Exercise prompt — If a line of the entries below includes the word "since", it counts; state the total and nothing further.

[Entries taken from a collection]
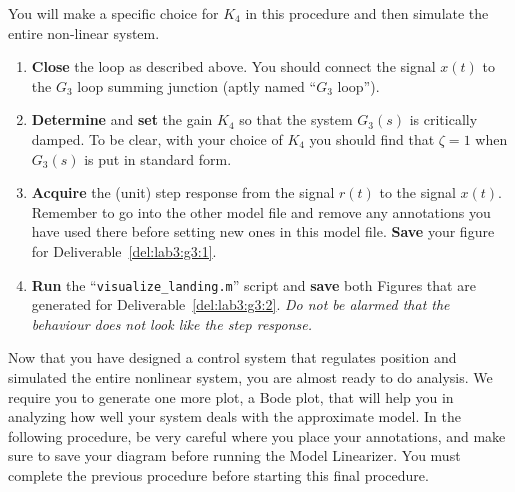 \begin{procedure}[label={proc:lab3:regulate}]
  You will make a specific choice for \(K_4\) in this procedure and then simulate the entire non-linear system.
  \begin{enumerate}[label={(\arabic*)}]
    \item{%
      \textbf{Close} the loop as described above.
      You should connect the signal \(x(t)\) to the \(G_3\) loop summing junction (aptly named ``\(G_3\) loop'').%
    }
    \item{%
      \textbf{Determine} and \textbf{set} the gain \(K_4\) so that the system \(G_3(s)\) is critically damped.
      To be clear, with your choice of \(K_4\) you should find that \(\zeta = 1\) when \(G_3(s)\) is put in standard form.%
    }
    \item{%
      \textbf{Acquire} the (unit) step response from the signal \(r(t)\) to the signal \(x(t).\)
      Remember to go into the other model file and remove any annotations you have used there before setting new ones in this model file.
      \textbf{Save} your figure for Deliverable~\ref{del:lab3:g3:1}.%
    }
    \item{%
      \textbf{Run} the ``\texttt{visualize\_landing.m}'' script and \textbf{save} both Figures that are generated for Deliverable~\ref{del:lab3:g3:2}.
      \emph{Do not be alarmed that the behaviour does not look like the step response.}%
    }
  \end{enumerate}
\end{procedure}
%
Now that you have designed a control system that regulates position and simulated the entire nonlinear system, you are almost ready to do analysis.
We require you to generate one more plot, a Bode plot, that will help you in analyzing how well your system deals with the approximate model.
In the following procedure, be very careful where you place your annotations, and make sure to save your diagram before running the Model Linearizer.
You must complete the previous procedure before starting this final procedure.
%
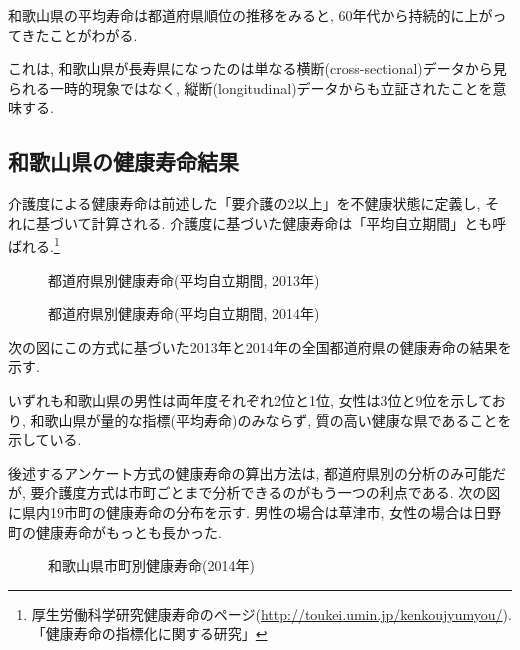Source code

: 和歌山県の平均寿命は都道府県順位の推移をみると,
60年代から持続的に上がってきたことがわがる.

これは, 和歌山県が長寿県になったのは単なる横断(cross-sectional)データから見られる一時的現象ではなく, 縦断(longitudinal)データからも立証されたことを意味する.


\subsection{和歌山県の健康寿命結果}
介護度による健康寿命は前述した「要介護の2以上」を不健康状態に定義し, それに基づいて計算される. 介護度に基づいた健康寿命は「平均自立期間」とも呼ばれる.\footnote{厚生労働科学研究健康寿命のページ(\url{http://toukei.umin.jp/kenkoujyumyou/}).
	「健康寿命の指標化に関する研究」
}
\begin{figure}[h!]
	\begin{center}
		\caption{都道府県別健康寿命(平均自立期間, 2013年)}\label{fig1}
	\end{center}
\end{figure}
\begin{figure}[h!]
	\begin{center}
		\caption{都道府県別健康寿命(平均自立期間, 2014年)}\label{fig1}
	\end{center}
\end{figure}
次の図にこの方式に基づいた2013年と2014年の全国都道府県の健康寿命の結果を示す.

いずれも和歌山県の男性は両年度それぞれ2位と1位, 女性は3位と9位を示しており, 和歌山県が量的な指標(平均寿命)のみならず, 質の高い健康な県であることを示している.

後述するアンケート方式の健康寿命の算出方法は,
都道府県別の分析のみ可能だが,
要介護度方式は市町ごとまで分析できるのがもう一つの利点である.
次の図に県内19市町の健康寿命の分布を示す. 男性の場合は草津市, 女性の場合は日野町の健康寿命がもっとも長かった.

\begin{figure}[h!]
	\begin{center}
		\caption{和歌山県市町別健康寿命(2014年)}\label{fig1}
	\end{center}
\end{figure}



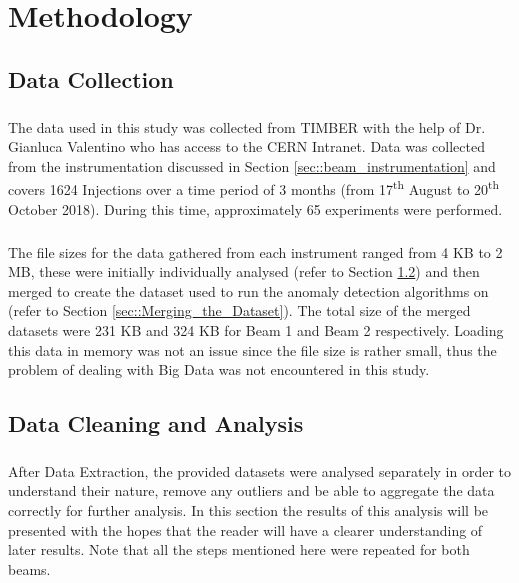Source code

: \chapter{Methodology}

\section{Data Collection}
\paragraph{ }The data used in this study was collected from \ac{TIMBER} with the help of Dr. Gianluca Valentino who has access to the \acs{CERN} Intranet. Data was collected from the instrumentation discussed in Section \ref{sec::beam_instrumentation} and covers 1624 Injections over a time period of 3 months (from 17\textsuperscript{th} August to 20\textsuperscript{th} October 2018). During this time, approximately 65 experiments were performed.

\paragraph{ }The file sizes for the data gathered from each instrument ranged from 4 KB to 2 MB, these were initially individually analysed (refer to Section \ref{sec::Data_Cleaning_and_Analysis}) and then merged to create the dataset used to run the anomaly detection algorithms on (refer to Section \ref{sec::Merging_the_Dataset}). The total size of the merged datasets were 231 KB and 324 KB for Beam 1 and Beam 2 respectively. Loading this data in memory was not an issue since the file size is rather small, thus the problem of dealing with Big Data was not encountered in this study.

\section{Data Cleaning and Analysis}
\label{sec::Data_Cleaning_and_Analysis}
\paragraph{ }After Data Extraction, the provided datasets were analysed separately in order to understand their nature, remove any outliers and be able to aggregate the data correctly for further analysis. In this section the results of this analysis will be presented with the hopes that the reader will have a clearer understanding of later results. Note that all the steps mentioned here were repeated for both beams.

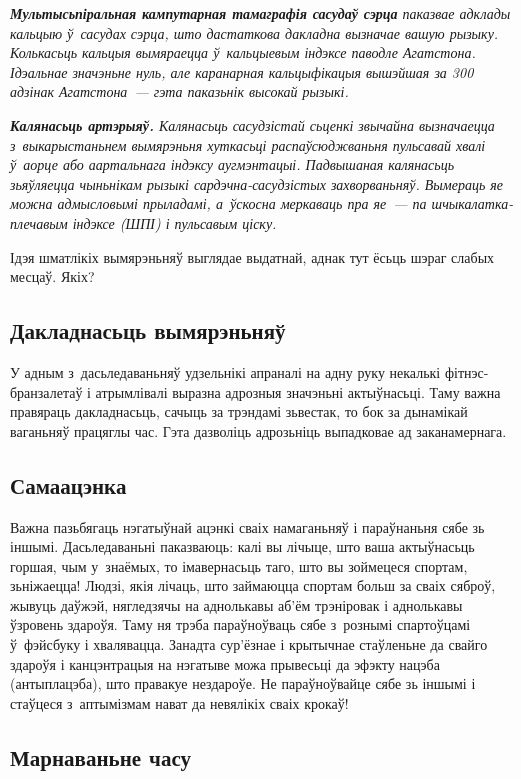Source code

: \emph{\textbf{Мультысьпіральная кампутарная тамаграфія сасудаў сэрца} паказвае адклады кальцыю ў~сасудах сэрца, што дастаткова дакладна вызначае вашую рызыку. Колькасьць кальцыя вымяраецца ў~кальцыевым індэксе паводле Агатстона. Ідэальнае значэньне нуль, але каранарная кальцыфікацыя вышэйшая за 300 адзінак Агатстона~--- гэта паказьнік высокай рызыкі.}

\emph{\textbf{Калянасьць артэрыяў.} Калянасьць сасудзістай сьценкі звычайна вызначаецца з~выкарыстаньнем вымярэньня хуткасьці распаўсюджваньня пульсавай хвалі ў~аорце або аартальнага індэксу аугмэнтацыі. Падвышаная калянасьць зьяўляецца чыньнікам рызыкі сардэчна-сасудзістых захворваньняў. Вымераць яе можна адмысловымі прыладамі, а~ўскосна меркаваць пра яе~--- па шчыкалатка-плечавым індэксе (ШПІ) і пульсавым ціску.}

Ідэя шматлікіх вымярэньняў выглядае выдатнай, аднак тут ёсьць шэраг слабых месцаў. Якіх?

\subsection*{Дакладнасьць вымярэньняў}

У адным з~дасьледаваньняў удзельнікі апраналі на адну руку некалькі фітнэс-бранзалетаў і атрымлівалі выразна адрозныя значэньні актыўнасьці. Таму важна правяраць дакладнасьць, сачыць за трэндамі зьвестак, то бок за дынамікай ваганьняў працяглы час. Гэта дазволіць адрозьніць выпадковае ад заканамернага.

\subsection*{Самаацэнка}

Важна пазьбягаць нэгатыўнай ацэнкі сваіх намаганьняў і параўнаньня сябе зь іншымі. Дасьледаваньні паказваюць: калі вы лічыце, што ваша актыўнасьць горшая, чым у~знаёмых, то імавернасьць таго, што вы зоймецеся спортам, зьніжаецца! Людзі, якія лічаць, што займаюцца спортам больш за сваіх сяброў, жывуць даўжэй, нягледзячы на аднолькавы аб'ём трэніровак і аднолькавы ўзровень здароўя. Таму ня трэба параўноўваць сябе з~рознымі спартоўцамі ў~фэйсбуку і хвалявацца. Занадта сур'ёзнае і крытычнае стаўленьне да свайго здароўя і канцэнтрацыя на нэгатыве можа прывесьці да эфэкту нацэба (антыплацэба), што правакуе нездароўе. Не параўноўвайце сябе зь іншымі і стаўцеся з~аптымізмам нават да невялікіх сваіх крокаў!

\subsection*{Марнаваньне часу}

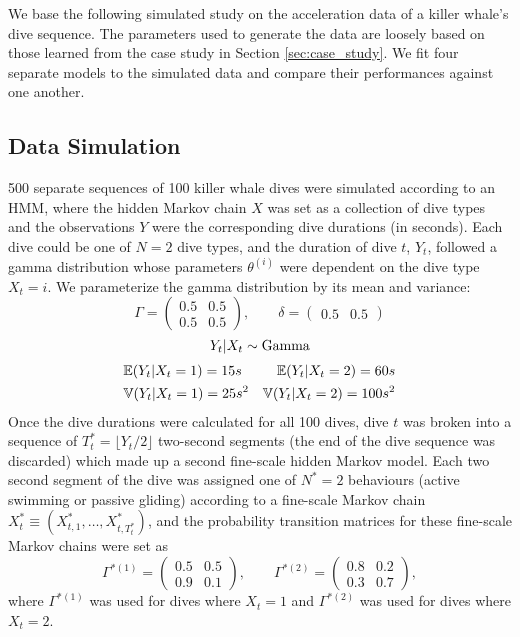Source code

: 

We base the following simulated study on the acceleration data of a killer whale's dive sequence. The parameters used to generate the data are loosely based on those learned from the case study in Section \ref{sec:case_study}. We fit four separate models to the simulated data and compare their performances against one another.

\subsection{Data Simulation}

500 separate sequences of 100 killer whale dives were simulated according to an HMM, where the hidden Markov chain $X$ was set as a collection of dive types and the observations $Y$ were the corresponding dive durations (in seconds). Each dive could be one of $N=2$ dive types, and the duration of dive $t$, $Y_t$, followed a gamma distribution whose parameters $\theta^{(i)}$ were dependent on the dive type $X_t = i$. We parameterize the gamma distribution by its mean and variance:
%
$$\Gamma = \begin{pmatrix} 0.5 & 0.5 \\ 0.5 & 0.5 \end{pmatrix}, \qquad \delta =  \begin{pmatrix} 0.5 & 0.5 \end{pmatrix}$$
$$Y_t|X_t \sim \rm{Gamma} $$
\begin{align*}
	&\mathbb{E}(Y_t|X_t = 1) = 15 s &\mathbb{E}(Y_t|X_t = 2) = 60 s \\
	&\mathbb{V}(Y_t|X_t = 1) = 25 s^2 &\mathbb{V}(Y_t|X_t = 2) = 100 s^2
\end{align*}
%
Once the dive durations were calculated for all 100 dives, dive $t$ was broken into a sequence of $T^*_t = \lfloor Y_t/2 \rfloor$ two-second segments (the end of the dive sequence was discarded) which made up a second fine-scale hidden Markov model. Each two second segment of the dive was assigned one of $N^*=2$ behaviours (active swimming or passive gliding) according to a fine-scale Markov chain $X^*_t \equiv \left(X^*_{t,1}, \ldots, X^*_{t,T^*_t} \right)$, and the probability transition matrices for these fine-scale Markov chains were set as
%
$$\Gamma^{*(1)} = \begin{pmatrix} 0.5 & 0.5 \\ 0.9 & 0.1 \end{pmatrix}, \qquad \Gamma^{*(2)} = \begin{pmatrix} 0.8 & 0.2 \\ 0.3 & 0.7 \end{pmatrix},$$ 
%
where $\Gamma^{*(1)}$ was used for dives where $X_t = 1$ and $\Gamma^{*(2)}$ was used for dives where $X_t = 2$. 

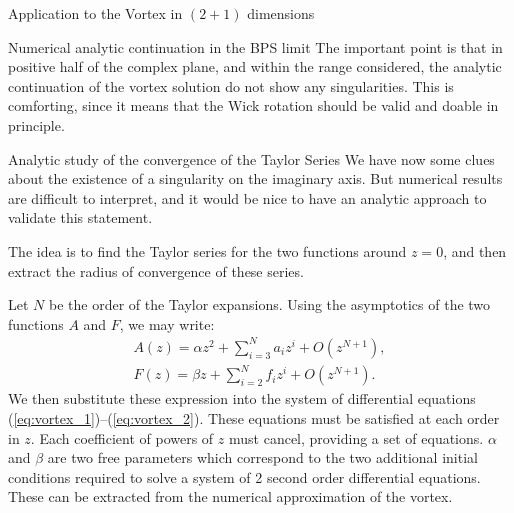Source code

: \begin{section}{Application to the Vortex in $(2+1)$ dimensions}
\begin{subsection}{Numerical analytic continuation in the BPS limit}
    The important point is that in positive half of the complex plane,
    and within the range considered, the analytic continuation of
    the vortex solution do not show any singularities. This is
    comforting, since it means that the Wick rotation should be valid
    and doable in principle.
  \end{subsection}
  \begin{subsection}{Analytic study of the convergence of the Taylor Series}
    We have now some clues about the existence of a singularity on the
    imaginary axis. But numerical results are difficult to interpret,
    and it would be nice to have an analytic approach to validate
    this statement.

    The idea is to find the Taylor series for the two functions around
    $z = 0$, and then extract the radius of convergence of these
    series.

    Let $N$ be the order of the Taylor expansions. Using the
    asymptotics of the two functions $A$ and $F$, we may write:
    \begin{align}
      A(z) = \alpha z^2 + \sum_{i=3}^N a_iz^i +O(z^{N+1}),\\
      F(z) = \beta z+ \sum_{i=2}^N f_iz^i +O(z^{N+1}).
    \end{align}
    We then substitute these expression into the system of differential
    equations (\ref{eq:vortex_1})--(\ref{eq:vortex_2}). These equations
    must be satisfied at each order in $z$. Each coefficient of powers
    of $z$ must cancel, providing a set of equations. $\alpha$ and
    $\beta$ are two free parameters which correspond to the two
    additional initial conditions required to solve a system of 2 second
    order differential equations. These can be extracted from the
    numerical approximation of the vortex.


\end{subsection}
\end{section}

Response — 2